EXERCISE DATA:
BEGIN
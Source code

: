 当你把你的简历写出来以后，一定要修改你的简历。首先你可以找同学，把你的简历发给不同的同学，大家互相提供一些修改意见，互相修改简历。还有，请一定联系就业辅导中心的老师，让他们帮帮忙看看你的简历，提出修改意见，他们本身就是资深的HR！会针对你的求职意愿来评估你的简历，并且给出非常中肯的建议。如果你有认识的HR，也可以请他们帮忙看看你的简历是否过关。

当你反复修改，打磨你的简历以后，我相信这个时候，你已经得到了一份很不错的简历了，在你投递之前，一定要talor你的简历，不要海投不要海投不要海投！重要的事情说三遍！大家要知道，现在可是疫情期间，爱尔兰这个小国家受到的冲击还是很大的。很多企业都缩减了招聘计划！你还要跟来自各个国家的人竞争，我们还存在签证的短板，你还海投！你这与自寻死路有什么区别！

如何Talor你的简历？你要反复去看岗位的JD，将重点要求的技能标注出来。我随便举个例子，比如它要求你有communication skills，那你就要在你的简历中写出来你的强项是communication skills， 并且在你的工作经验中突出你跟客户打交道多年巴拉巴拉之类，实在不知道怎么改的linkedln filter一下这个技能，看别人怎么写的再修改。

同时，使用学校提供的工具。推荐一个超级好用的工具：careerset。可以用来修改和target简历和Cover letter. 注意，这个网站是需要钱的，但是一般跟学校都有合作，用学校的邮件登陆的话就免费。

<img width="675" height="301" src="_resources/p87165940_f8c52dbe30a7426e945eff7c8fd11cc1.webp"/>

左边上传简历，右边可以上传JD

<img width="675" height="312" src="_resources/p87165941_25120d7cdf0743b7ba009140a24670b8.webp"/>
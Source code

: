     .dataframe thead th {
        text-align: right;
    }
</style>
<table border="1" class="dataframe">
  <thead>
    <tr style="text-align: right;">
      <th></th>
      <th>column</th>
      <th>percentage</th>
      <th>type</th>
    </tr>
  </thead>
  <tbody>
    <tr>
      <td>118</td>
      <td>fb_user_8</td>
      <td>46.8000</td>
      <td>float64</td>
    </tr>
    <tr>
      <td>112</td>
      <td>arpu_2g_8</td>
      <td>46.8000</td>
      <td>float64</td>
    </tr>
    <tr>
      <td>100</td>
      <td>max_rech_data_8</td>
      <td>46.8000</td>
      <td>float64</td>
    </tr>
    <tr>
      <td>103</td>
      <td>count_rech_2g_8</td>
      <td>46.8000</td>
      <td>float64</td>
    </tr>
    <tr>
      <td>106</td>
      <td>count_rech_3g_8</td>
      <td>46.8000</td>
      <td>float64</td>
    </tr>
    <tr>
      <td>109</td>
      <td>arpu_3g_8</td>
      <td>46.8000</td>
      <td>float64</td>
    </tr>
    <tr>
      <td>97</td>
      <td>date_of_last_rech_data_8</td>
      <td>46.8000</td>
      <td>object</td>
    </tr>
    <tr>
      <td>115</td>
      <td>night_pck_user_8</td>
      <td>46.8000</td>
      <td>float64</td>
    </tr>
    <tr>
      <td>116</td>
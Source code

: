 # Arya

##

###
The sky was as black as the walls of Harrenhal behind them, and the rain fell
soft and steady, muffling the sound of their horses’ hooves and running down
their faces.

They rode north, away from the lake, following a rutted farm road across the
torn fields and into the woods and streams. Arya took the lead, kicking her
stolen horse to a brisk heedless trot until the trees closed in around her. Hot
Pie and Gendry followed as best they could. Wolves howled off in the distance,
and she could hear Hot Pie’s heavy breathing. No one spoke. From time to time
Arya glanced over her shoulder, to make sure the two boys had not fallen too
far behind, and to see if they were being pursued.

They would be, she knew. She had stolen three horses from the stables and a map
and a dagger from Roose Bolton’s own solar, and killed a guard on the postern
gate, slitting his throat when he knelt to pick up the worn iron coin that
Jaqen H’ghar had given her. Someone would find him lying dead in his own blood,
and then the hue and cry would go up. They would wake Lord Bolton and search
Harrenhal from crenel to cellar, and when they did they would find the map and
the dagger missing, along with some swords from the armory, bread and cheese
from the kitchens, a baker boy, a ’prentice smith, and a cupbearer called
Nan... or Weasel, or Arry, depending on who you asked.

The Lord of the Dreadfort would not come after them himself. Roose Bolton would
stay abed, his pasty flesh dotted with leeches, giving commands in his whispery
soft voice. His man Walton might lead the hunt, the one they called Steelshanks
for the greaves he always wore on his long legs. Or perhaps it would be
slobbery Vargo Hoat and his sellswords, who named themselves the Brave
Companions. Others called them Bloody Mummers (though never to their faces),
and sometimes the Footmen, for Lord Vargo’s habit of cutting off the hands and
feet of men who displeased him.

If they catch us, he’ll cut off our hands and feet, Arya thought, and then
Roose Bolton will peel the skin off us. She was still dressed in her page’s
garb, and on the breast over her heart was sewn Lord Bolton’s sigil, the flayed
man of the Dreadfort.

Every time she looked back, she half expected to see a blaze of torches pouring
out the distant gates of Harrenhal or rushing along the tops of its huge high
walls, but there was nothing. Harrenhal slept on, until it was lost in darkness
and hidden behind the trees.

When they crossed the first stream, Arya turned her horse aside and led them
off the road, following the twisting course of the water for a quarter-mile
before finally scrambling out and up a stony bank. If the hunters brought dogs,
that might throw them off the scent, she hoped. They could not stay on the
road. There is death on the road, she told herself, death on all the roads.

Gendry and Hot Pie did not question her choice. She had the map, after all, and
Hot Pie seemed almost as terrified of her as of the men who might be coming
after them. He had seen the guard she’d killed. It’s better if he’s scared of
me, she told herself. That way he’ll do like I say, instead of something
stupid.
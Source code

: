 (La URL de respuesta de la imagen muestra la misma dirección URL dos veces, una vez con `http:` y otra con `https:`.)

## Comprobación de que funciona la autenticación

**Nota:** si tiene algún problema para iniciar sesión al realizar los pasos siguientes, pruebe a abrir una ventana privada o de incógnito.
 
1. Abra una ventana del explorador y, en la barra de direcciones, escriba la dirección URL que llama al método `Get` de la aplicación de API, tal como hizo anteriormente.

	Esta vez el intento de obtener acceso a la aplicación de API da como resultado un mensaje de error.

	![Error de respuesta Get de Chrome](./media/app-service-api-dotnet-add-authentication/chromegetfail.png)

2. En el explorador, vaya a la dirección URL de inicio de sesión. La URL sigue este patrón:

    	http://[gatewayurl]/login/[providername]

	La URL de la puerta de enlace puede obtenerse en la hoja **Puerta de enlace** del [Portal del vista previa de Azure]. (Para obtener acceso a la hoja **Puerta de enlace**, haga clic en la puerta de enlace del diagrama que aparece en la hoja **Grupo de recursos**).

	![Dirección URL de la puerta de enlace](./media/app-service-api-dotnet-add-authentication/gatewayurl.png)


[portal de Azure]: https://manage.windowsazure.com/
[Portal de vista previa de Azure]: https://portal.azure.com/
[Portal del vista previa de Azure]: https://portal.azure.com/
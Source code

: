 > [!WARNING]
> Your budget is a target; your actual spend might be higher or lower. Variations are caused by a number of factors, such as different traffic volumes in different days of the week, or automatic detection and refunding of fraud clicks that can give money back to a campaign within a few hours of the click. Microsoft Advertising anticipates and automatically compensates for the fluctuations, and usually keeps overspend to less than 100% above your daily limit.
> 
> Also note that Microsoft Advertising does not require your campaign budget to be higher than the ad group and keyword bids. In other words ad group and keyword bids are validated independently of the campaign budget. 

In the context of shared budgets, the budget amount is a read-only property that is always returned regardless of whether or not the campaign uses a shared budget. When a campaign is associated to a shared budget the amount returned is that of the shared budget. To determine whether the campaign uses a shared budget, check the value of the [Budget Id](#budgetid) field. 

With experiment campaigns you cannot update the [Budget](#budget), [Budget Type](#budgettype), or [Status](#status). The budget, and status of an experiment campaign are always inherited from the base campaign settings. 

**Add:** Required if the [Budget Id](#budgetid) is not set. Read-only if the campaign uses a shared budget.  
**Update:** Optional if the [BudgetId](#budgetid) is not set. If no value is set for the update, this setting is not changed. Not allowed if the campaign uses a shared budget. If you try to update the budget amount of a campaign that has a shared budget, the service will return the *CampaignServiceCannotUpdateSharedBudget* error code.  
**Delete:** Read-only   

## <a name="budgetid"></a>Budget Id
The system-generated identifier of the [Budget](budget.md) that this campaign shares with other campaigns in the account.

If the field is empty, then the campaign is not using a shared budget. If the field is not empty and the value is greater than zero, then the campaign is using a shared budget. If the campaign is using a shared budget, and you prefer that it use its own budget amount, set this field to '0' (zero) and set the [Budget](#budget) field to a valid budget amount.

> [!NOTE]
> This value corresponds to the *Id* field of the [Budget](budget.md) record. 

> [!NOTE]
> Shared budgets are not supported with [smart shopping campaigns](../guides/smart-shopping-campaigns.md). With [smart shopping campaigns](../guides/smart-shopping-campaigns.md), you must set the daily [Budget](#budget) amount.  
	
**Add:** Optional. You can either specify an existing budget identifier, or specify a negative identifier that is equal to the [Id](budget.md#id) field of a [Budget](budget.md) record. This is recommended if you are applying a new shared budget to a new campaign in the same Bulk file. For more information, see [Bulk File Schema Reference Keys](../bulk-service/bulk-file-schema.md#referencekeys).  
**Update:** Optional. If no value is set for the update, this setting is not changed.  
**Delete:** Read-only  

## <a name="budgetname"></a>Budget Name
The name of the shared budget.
END
THE PROBLEM:
For the lines above, output exactly those from the line containing "from the kitchens, a" through the line containing "garb, and on", and skip the others.

ANSWER AREA:
from the kitchens, a baker boy, a ’prentice smith, and a cupbearer called
Nan... or Weasel, or Arry, depending on who you asked.

The Lord of the Dreadfort would not come after them himself. Roose Bolton would
stay abed, his pasty flesh dotted with leeches, giving commands in his whispery
soft voice. His man Walton might lead the hunt, the one they called Steelshanks
for the greaves he always wore on his long legs. Or perhaps it would be
slobbery Vargo Hoat and his sellswords, who named themselves the Brave
Companions. Others called them Bloody Mummers (though never to their faces),
and sometimes the Footmen, for Lord Vargo’s habit of cutting off the hands and
feet of men who displeased him.

If they catch us, he’ll cut off our hands and feet, Arya thought, and then
Roose Bolton will peel the skin off us. She was still dressed in her page’s
garb, and on the breast over her heart was sewn Lord Bolton’s sigil, the flayed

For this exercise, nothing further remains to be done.